:: ASSIGNED TASK ::
Print all the records below exactly as they stand, but leave out the pictures.

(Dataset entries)
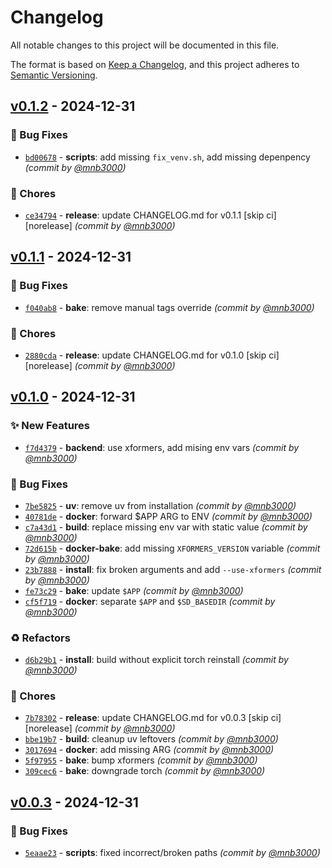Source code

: # Changelog
All notable changes to this project will be documented in this file.

The format is based on [Keep a Changelog](https://keepachangelog.com/en/1.0.0/),
and this project adheres to [Semantic Versioning](https://semver.org/spec/v2.0.0.html).

## [v0.1.2] - 2024-12-31
### :bug: Bug Fixes
- [`bd00678`](https://github.com/mnb3000/runpod-sdnext/commit/bd006787b1d8ecf03da9312ea5ae0184cc12a720) - **scripts**: add missing `fix_venv.sh`, add missing depenpency *(commit by [@mnb3000](https://github.com/mnb3000))*

### :wrench: Chores
- [`ce34794`](https://github.com/mnb3000/runpod-sdnext/commit/ce347940e014a9715a27381b720d5fca1a07c754) - **release**: update CHANGELOG.md for v0.1.1 [skip ci] [norelease] *(commit by [@mnb3000](https://github.com/mnb3000))*


## [v0.1.1] - 2024-12-31
### :bug: Bug Fixes
- [`f040ab8`](https://github.com/mnb3000/runpod-sdnext/commit/f040ab8e10aeda95c978b3215a3cfab3b3540902) - **bake**: remove manual tags override *(commit by [@mnb3000](https://github.com/mnb3000))*

### :wrench: Chores
- [`2880cda`](https://github.com/mnb3000/runpod-sdnext/commit/2880cda206b6fab67470682b5aa67ab3ee5669a9) - **release**: update CHANGELOG.md for v0.1.0 [skip ci] [norelease] *(commit by [@mnb3000](https://github.com/mnb3000))*


## [v0.1.0] - 2024-12-31
### :sparkles: New Features
- [`f7d4379`](https://github.com/mnb3000/runpod-sdnext/commit/f7d437933fd47969e0a8bccbdf1c036088f09617) - **backend**: use xformers, add mising env vars *(commit by [@mnb3000](https://github.com/mnb3000))*

### :bug: Bug Fixes
- [`7be5825`](https://github.com/mnb3000/runpod-sdnext/commit/7be582529122091457a79a8b3ab156f788d49963) - **uv**: remove uv from installation *(commit by [@mnb3000](https://github.com/mnb3000))*
- [`40781de`](https://github.com/mnb3000/runpod-sdnext/commit/40781deb378d97ca35d3c2acd191a5997825837b) - **docker**: forward $APP ARG to ENV *(commit by [@mnb3000](https://github.com/mnb3000))*
- [`c7a43d1`](https://github.com/mnb3000/runpod-sdnext/commit/c7a43d1d5bb537c097a23e9b9d428d557b96f35b) - **build**: replace missing env var with static value *(commit by [@mnb3000](https://github.com/mnb3000))*
- [`72d615b`](https://github.com/mnb3000/runpod-sdnext/commit/72d615bb1f029faea6ce4c32a9c39473e14cfbe3) - **docker-bake**: add missing `XFORMERS_VERSION` variable *(commit by [@mnb3000](https://github.com/mnb3000))*
- [`23b7888`](https://github.com/mnb3000/runpod-sdnext/commit/23b788861ea3f54141eab9b3919868188b911ab7) - **install**: fix broken arguments and add `--use-xformers` *(commit by [@mnb3000](https://github.com/mnb3000))*
- [`fe73c29`](https://github.com/mnb3000/runpod-sdnext/commit/fe73c2906bb46675a1881d40ce10dde85214f990) - **bake**: update `$APP` *(commit by [@mnb3000](https://github.com/mnb3000))*
- [`cf5f719`](https://github.com/mnb3000/runpod-sdnext/commit/cf5f71992dfd4001ca577492bc2885f44ea0689b) - **docker**: separate `$APP` and `$SD_BASEDIR` *(commit by [@mnb3000](https://github.com/mnb3000))*

### :recycle: Refactors
- [`d6b29b1`](https://github.com/mnb3000/runpod-sdnext/commit/d6b29b1b04d23e6b92c4563f23d1493f4f205586) - **install**: build without explicit torch reinstall *(commit by [@mnb3000](https://github.com/mnb3000))*

### :wrench: Chores
- [`7b78302`](https://github.com/mnb3000/runpod-sdnext/commit/7b78302555f8fe630dba81eee6e0bb589eabab9c) - **release**: update CHANGELOG.md for v0.0.3 [skip ci] [norelease] *(commit by [@mnb3000](https://github.com/mnb3000))*
- [`bbe19b7`](https://github.com/mnb3000/runpod-sdnext/commit/bbe19b79c28a3d7c79ae30c549c986b8393d597b) - **build**: cleanup uv leftovers *(commit by [@mnb3000](https://github.com/mnb3000))*
- [`3017694`](https://github.com/mnb3000/runpod-sdnext/commit/30176940ea2dbb037e0331e9ac8e9fbfc11a6766) - **docker**: add missing ARG *(commit by [@mnb3000](https://github.com/mnb3000))*
- [`5f97955`](https://github.com/mnb3000/runpod-sdnext/commit/5f9795576bc06927706338f9e2beec2b5a201922) - **bake**: bump xformers *(commit by [@mnb3000](https://github.com/mnb3000))*
- [`309cec6`](https://github.com/mnb3000/runpod-sdnext/commit/309cec6fc9cfa7fddd97c705cb22eb464a4dc357) - **bake**: downgrade torch *(commit by [@mnb3000](https://github.com/mnb3000))*


## [v0.0.3] - 2024-12-31
### :bug: Bug Fixes
- [`5eaae23`](https://github.com/mnb3000/runpod-sdnext/commit/5eaae233820bef1900d0d90f6cfbb5031fbf0041) - **scripts**: fixed incorrect/broken paths *(commit by [@mnb3000](https://github.com/mnb3000))*

[v0.0.3]: https://github.com/mnb3000/runpod-sdnext/compare/v0.0.2...v0.0.3
[v0.1.0]: https://github.com/mnb3000/runpod-sdnext/compare/v0.0.3...v0.1.0
[v0.1.1]: https://github.com/mnb3000/runpod-sdnext/compare/v0.1.0...v0.1.1
[v0.1.2]: https://github.com/mnb3000/runpod-sdnext/compare/v0.1.1...v0.1.2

:: THE COMPLETED TASK ::
Source code

: # Changelog
All notable changes to this project will be documented in this file.

The format is based on [Keep a Changelog](https://keepachangelog.com/en/1.0.0/),
and this project adheres to [Semantic Versioning](https://semver.org/spec/v2.0.0.html).

## [v0.1.2] - 2024-12-31
### :bug: Bug Fixes
- [`bd00678`](https://github.com/mnb3000/runpod-sdnext/commit/bd006787b1d8ecf03da9312ea5ae0184cc12a720) - **scripts**: add missing `fix_venv.sh`, add missing depenpency *(commit by [@mnb3000](https://github.com/mnb3000))*

### :wrench: Chores
- [`ce34794`](https://github.com/mnb3000/runpod-sdnext/commit/ce347940e014a9715a27381b720d5fca1a07c754) - **release**: update CHANGELOG.md for v0.1.1 [skip ci] [norelease] *(commit by [@mnb3000](https://github.com/mnb3000))*


## [v0.1.1] - 2024-12-31
### :bug: Bug Fixes
- [`f040ab8`](https://github.com/mnb3000/runpod-sdnext/commit/f040ab8e10aeda95c978b3215a3cfab3b3540902) - **bake**: remove manual tags override *(commit by [@mnb3000](https://github.com/mnb3000))*

### :wrench: Chores
- [`2880cda`](https://github.com/mnb3000/runpod-sdnext/commit/2880cda206b6fab67470682b5aa67ab3ee5669a9) - **release**: update CHANGELOG.md for v0.1.0 [skip ci] [norelease] *(commit by [@mnb3000](https://github.com/mnb3000))*


## [v0.1.0] - 2024-12-31
### :sparkles: New Features
- [`f7d4379`](https://github.com/mnb3000/runpod-sdnext/commit/f7d437933fd47969e0a8bccbdf1c036088f09617) - **backend**: use xformers, add mising env vars *(commit by [@mnb3000](https://github.com/mnb3000))*

### :bug: Bug Fixes
- [`7be5825`](https://github.com/mnb3000/runpod-sdnext/commit/7be582529122091457a79a8b3ab156f788d49963) - **uv**: remove uv from installation *(commit by [@mnb3000](https://github.com/mnb3000))*
- [`40781de`](https://github.com/mnb3000/runpod-sdnext/commit/40781deb378d97ca35d3c2acd191a5997825837b) - **docker**: forward $APP ARG to ENV *(commit by [@mnb3000](https://github.com/mnb3000))*
- [`c7a43d1`](https://github.com/mnb3000/runpod-sdnext/commit/c7a43d1d5bb537c097a23e9b9d428d557b96f35b) - **build**: replace missing env var with static value *(commit by [@mnb3000](https://github.com/mnb3000))*
- [`72d615b`](https://github.com/mnb3000/runpod-sdnext/commit/72d615bb1f029faea6ce4c32a9c39473e14cfbe3) - **docker-bake**: add missing `XFORMERS_VERSION` variable *(commit by [@mnb3000](https://github.com/mnb3000))*
- [`23b7888`](https://github.com/mnb3000/runpod-sdnext/commit/23b788861ea3f54141eab9b3919868188b911ab7) - **install**: fix broken arguments and add `--use-xformers` *(commit by [@mnb3000](https://github.com/mnb3000))*
- [`fe73c29`](https://github.com/mnb3000/runpod-sdnext/commit/fe73c2906bb46675a1881d40ce10dde85214f990) - **bake**: update `$APP` *(commit by [@mnb3000](https://github.com/mnb3000))*
- [`cf5f719`](https://github.com/mnb3000/runpod-sdnext/commit/cf5f71992dfd4001ca577492bc2885f44ea0689b) - **docker**: separate `$APP` and `$SD_BASEDIR` *(commit by [@mnb3000](https://github.com/mnb3000))*

### :recycle: Refactors
- [`d6b29b1`](https://github.com/mnb3000/runpod-sdnext/commit/d6b29b1b04d23e6b92c4563f23d1493f4f205586) - **install**: build without explicit torch reinstall *(commit by [@mnb3000](https://github.com/mnb3000))*

### :wrench: Chores
- [`7b78302`](https://github.com/mnb3000/runpod-sdnext/commit/7b78302555f8fe630dba81eee6e0bb589eabab9c) - **release**: update CHANGELOG.md for v0.0.3 [skip ci] [norelease] *(commit by [@mnb3000](https://github.com/mnb3000))*
- [`bbe19b7`](https://github.com/mnb3000/runpod-sdnext/commit/bbe19b79c28a3d7c79ae30c549c986b8393d597b) - **build**: cleanup uv leftovers *(commit by [@mnb3000](https://github.com/mnb3000))*
- [`3017694`](https://github.com/mnb3000/runpod-sdnext/commit/30176940ea2dbb037e0331e9ac8e9fbfc11a6766) - **docker**: add missing ARG *(commit by [@mnb3000](https://github.com/mnb3000))*
- [`5f97955`](https://github.com/mnb3000/runpod-sdnext/commit/5f9795576bc06927706338f9e2beec2b5a201922) - **bake**: bump xformers *(commit by [@mnb3000](https://github.com/mnb3000))*
- [`309cec6`](https://github.com/mnb3000/runpod-sdnext/commit/309cec6fc9cfa7fddd97c705cb22eb464a4dc357) - **bake**: downgrade torch *(commit by [@mnb3000](https://github.com/mnb3000))*


## [v0.0.3] - 2024-12-31
### :bug: Bug Fixes
- [`5eaae23`](https://github.com/mnb3000/runpod-sdnext/commit/5eaae233820bef1900d0d90f6cfbb5031fbf0041) - **scripts**: fixed incorrect/broken paths *(commit by [@mnb3000](https://github.com/mnb3000))*

[v0.0.3]: https://github.com/mnb3000/runpod-sdnext/compare/v0.0.2...v0.0.3
[v0.1.0]: https://github.com/mnb3000/runpod-sdnext/compare/v0.0.3...v0.1.0
[v0.1.1]: https://github.com/mnb3000/runpod-sdnext/compare/v0.1.0...v0.1.1
[v0.1.2]: https://github.com/mnb3000/runpod-sdnext/compare/v0.1.1...v0.1.2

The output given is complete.